Friday, August 6, 2010

Omar Thornton, race and America

In our current political landscape, the boisterous nature of the Tea Party movement boils over from hostility and displaced sense of identity I wrote about in an earlier blog on The Fire Next Time; the identity crisis is caused by the election of an African American man to the presidency of the United States, a nation that many believe is their white nation (“We want our country back”), to have and hold the final authority in as they please.

Taunts, threats, and name-calling that President Obama has been subjected to from Tea Party members and their conservative media leaders are evidence of more than frustration with the nation’s deficit, else the men and women of the overwhelmingly white Tea Party would have taken to the streets under the former president as vehemently as they do today.

As much as he may want to, President Obama cannot temper these vitriolic eruptions by sitting down with Glenn Beck ("This guy, I believe, is racist") or Joe Wilson (“You lie!”) to have a beer and smooth things over. The situation is really beyond that cordial scene of armchair diplomacy.

That was made clear this week when the latest incident of racial unrest blew up, ironically, at a beer distribution company in Manchester, Connecticut. On Tuesday, August 2, 34 year-old truck driver Omar Thornton called 9-1-1 to explain why he had shot numerous employees that morning at the Hartford beer and wine distribution company where he had just resigned after being exposed for stealing.

In the 9-1-1 call, released by the CT state police yesterday, August 5, Thornton said the Hartford beer distributor was a racist company and that people had treated him badly since the time he began to work there.

Company and union officials said only that there was no record of complaint regarding racial harassment, a far cry from saying no harassment took place. Statements by some of the family members of those killed have indicated that racial allegations Thornton and his family made were disappointing.
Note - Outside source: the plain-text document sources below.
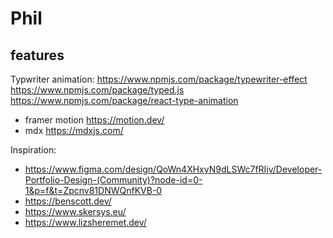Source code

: # Phil

## features

Typwriter animation:
https://www.npmjs.com/package/typewriter-effect
https://www.npmjs.com/package/typed.js
https://www.npmjs.com/package/react-type-animation


- framer motion 
https://motion.dev/
- mdx
https://mdxjs.com/

Inspiration: 
- https://www.figma.com/design/QoWn4XHxyN9dLSWc7fRIjv/Developer-Portfolio-Design-(Community)?node-id=0-1&p=f&t=Zpcnv81DNWQnfKVB-0
- https://benscott.dev/
- https://www.skersys.eu/
- https://www.lizsheremet.dev/




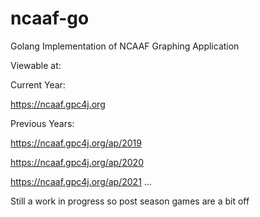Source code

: # ncaaf-go
Golang Implementation of NCAAF Graphing Application

Viewable at:

  Current Year:

   https://ncaaf.gpc4j.org
  
  Previous Years:
  
   https://ncaaf.gpc4j.org/ap/2019
   
   https://ncaaf.gpc4j.org/ap/2020
   
   https://ncaaf.gpc4j.org/ap/2021
   ...
   
Still a work in progress so post season games are a bit off
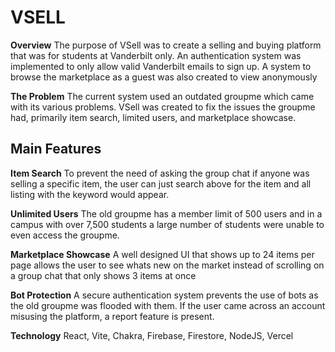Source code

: # VSELL

**Overview**
The purpose of VSell was to create a selling and buying platform that was for students at Vanderbilt only. An authentication system was implemented to only allow valid Vanderbilt emails to sign up. A system to browse the marketplace as a guest was also created to view anonymously

**The Problem**
The current system used an outdated groupme which came with its various problems. VSell was created to fix the issues the groupme had, primarily item search, limited users, and marketplace showcase.

## Main Features
**Item Search**
To prevent the need of asking the group chat if anyone was selling a specific item, the user can just search above for the item and all listing with the keyword would appear.

**Unlimited Users**
The old groupme has a member limit of 500 users and in a campus with over 7,500 students a large number of students were unable to even access the groupme.

**Marketplace Showcase**
A well designed UI that shows up to 24 items per page allows the user to see whats new on the market instead of scrolling on a group chat that only shows 3 items at once

**Bot Protection**
A secure authentication system prevents the use of bots as the old groupme was flooded with them. If the user came across an account misusing the platform, a report feature is present.

**Technology**
React, Vite, Chakra, Firebase, Firestore, NodeJS, Vercel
That unattended tensions in the workplace resulted in a loss of eight lives is tragic; the trauma to those injured by gunshots and scared by violence in their workplace is also serious and regrettable. Our nation too is injured by this latest blow to an open wound of racial divide, festering from four centuries of anger, resentments, demeaning behavior, mistreatment and denial.

Omar Thornton was injured by the racial harassment he said that he suffered at the Hartford beer distributor company before taking his deadly actions this week. Yet, the particular racial trouble Omar contended with in his workplace, until he reached a breaking point, are the chronic racial problems of this nation, writ large.
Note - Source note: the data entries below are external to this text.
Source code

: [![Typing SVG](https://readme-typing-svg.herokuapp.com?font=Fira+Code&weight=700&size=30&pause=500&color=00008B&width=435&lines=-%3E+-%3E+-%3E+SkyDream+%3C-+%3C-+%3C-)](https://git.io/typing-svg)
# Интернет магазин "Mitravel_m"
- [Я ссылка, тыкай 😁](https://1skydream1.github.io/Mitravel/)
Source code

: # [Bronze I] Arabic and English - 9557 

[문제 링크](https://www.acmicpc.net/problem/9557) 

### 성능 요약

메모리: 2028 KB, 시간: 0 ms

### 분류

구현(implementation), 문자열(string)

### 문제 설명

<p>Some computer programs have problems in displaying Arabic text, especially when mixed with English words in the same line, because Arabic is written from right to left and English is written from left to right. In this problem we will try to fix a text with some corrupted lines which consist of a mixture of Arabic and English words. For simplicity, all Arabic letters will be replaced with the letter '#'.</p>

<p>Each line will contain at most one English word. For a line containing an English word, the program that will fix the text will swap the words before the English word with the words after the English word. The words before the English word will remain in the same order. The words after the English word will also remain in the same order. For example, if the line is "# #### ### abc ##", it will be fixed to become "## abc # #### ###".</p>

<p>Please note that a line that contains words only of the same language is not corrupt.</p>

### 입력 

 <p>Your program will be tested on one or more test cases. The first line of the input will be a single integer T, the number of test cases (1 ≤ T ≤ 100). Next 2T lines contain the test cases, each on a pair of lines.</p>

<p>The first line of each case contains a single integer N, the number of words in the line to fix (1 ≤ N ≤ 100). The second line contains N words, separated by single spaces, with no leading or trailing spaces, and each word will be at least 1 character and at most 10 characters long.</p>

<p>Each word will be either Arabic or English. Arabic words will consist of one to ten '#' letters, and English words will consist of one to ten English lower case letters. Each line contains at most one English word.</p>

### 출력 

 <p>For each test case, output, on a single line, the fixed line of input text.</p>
If these problems will be resolved, it will not be because there is no documentation of them, nor because someone takes care of business with violence. No, racial reconciliation will cost those of us who remain after these violent episodes, not our lives but something people are sometimes willing to die for, and that is our pride.

Racial reconciliation will require payment due in the form of humility one to the other, in the form of grace, mercy and forgiveness, in the form of love—agape love. That’s the only way out of the racial mire, to give preeminence in our interracial relationships to a standard of behavior greater than our human emotions and instincts.

If America is to be that “city set on a hill” that truly leads the world to aspire to its greatest potential, then Americans will have to lead by being the example. Racial reconciliation would be the costliest social agenda pursued before or since those of President Johnson's Great Society. Presently, America would seem to face a deficit of these divine qualities that is more costly than any budget shortfall this country has ever known.